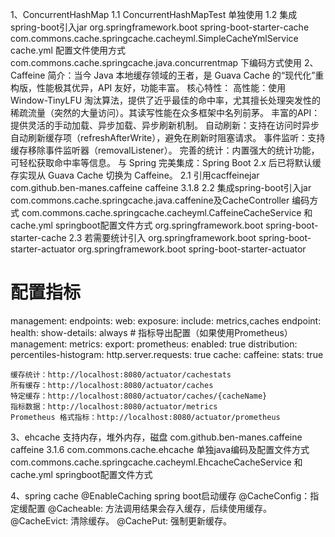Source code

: 1、ConcurrentHashMap
1.1 ConcurrentHashMapTest 单独使用
1.2 集成spring-boot引入jar
    <dependency>
        <groupId>org.springframework.boot</groupId>
        <artifactId>spring-boot-starter-cache</artifactId>
    </dependency>
    com.commons.cache.springcache.cacheyml.SimpleCacheYmlService cache.yml 配置文件使用方式
    com.commons.cache.springcache.java.concurrentmap 下编码方式使用
2、Caffeine
    简介：当今 Java 本地缓存领域的王者，是 Guava Cache 的“现代化”重构版，性能极其优异，API 友好，功能丰富。
    核心特性：
    高性能：使用 Window-TinyLFU 淘汰算法，提供了近乎最佳的命中率，尤其擅长处理突发性的稀疏流量（突然的大量访问）。其读写性能在众多框架中名列前茅。
    丰富的API：提供灵活的手动加载、异步加载、异步刷新机制。
    自动刷新：支持在访问时异步自动刷新缓存项（refreshAfterWrite），避免在刷新时阻塞请求。
    事件监听：支持缓存移除事件监听器（removalListener）。
    完善的统计：内置强大的统计功能，可轻松获取命中率等信息。
    与 Spring 完美集成：Spring Boot 2.x 后已将默认缓存实现从 Guava Cache 切换为 Caffeine。
2.1 引用cacffeinejar
    <dependency>
        <groupId>com.github.ben-manes.caffeine</groupId>
        <artifactId>caffeine</artifactId>
        <version>3.1.8</version>
    </dependency>
2.2 集成spring-boot引入jar  
    com.commons.cache.springcache.java.caffenine及CacheController 编码方式
    com.commons.cache.springcache.cacheyml.CaffeineCacheService 和 cache.yml springboot配置文件方式
    <dependency>
        <groupId>org.springframework.boot</groupId>
        <artifactId>spring-boot-starter-cache</artifactId>
    </dependency>
2.3 若需要统计引入
    <dependency>
        <groupId>org.springframework.boot</groupId>
        <artifactId>spring-boot-starter-actuator</artifactId>
    </dependency>
    <!-- prometheus格式统计 -->
    <dependency>
        <groupId>org.springframework.boot</groupId>
        <artifactId>spring-boot-starter-actuator</artifactId>
    </dependency>
# 配置指标
management:
    endpoints:
        web:
            exposure:
                include: metrics,caches
    endpoint:
        health:
            show-details: always
    # 指标导出配置（如果使用Prometheus）
    management:
        metrics:
            export:
                prometheus:
                    enabled: true
            distribution:
                percentiles-histogram:
                    http.server.requests: true
            cache:
                caffeine:
                        stats: true
    
    缓存统计：http://localhost:8080/actuator/cachestats
    所有缓存：http://localhost:8080/actuator/caches
    特定缓存：http://localhost:8080/actuator/caches/{cacheName}
    指标数据：http://localhost:8080/actuator/metrics
    Prometheus 格式指标：http://localhost:8080/actuator/prometheus
3、ehcache 支持内存，堆外内存，磁盘
    <dependency>
        <groupId>com.github.ben-manes.caffeine</groupId>
        <artifactId>caffeine</artifactId>
        <version>3.1.6</version>
    </dependency>
    com.commons.cache.ehcache 单独java编码及配置文件方式
    com.commons.cache.springcache.cacheyml.EhcacheCacheService 和 cache.yml springboot配置文件方式

4、spring cache
    @EnableCaching spring boot启动缓存
    @CacheConfig：指定缓配置
    @Cacheable: 方法调用结果会存入缓存，后续使用缓存。
    @CacheEvict: 清除缓存。
    @CachePut: 强制更新缓存。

——

Exercise requirements: Whichever lines of the data include the word "Guava", pull them out.

Answer to the problem:
    简介：当今 Java 本地缓存领域的王者，是 Guava Cache 的“现代化”重构版，性能极其优异，API 友好，功能丰富。
    与 Spring 完美集成：Spring Boot 2.x 后已将默认缓存实现从 Guava Cache 切换为 Caffeine。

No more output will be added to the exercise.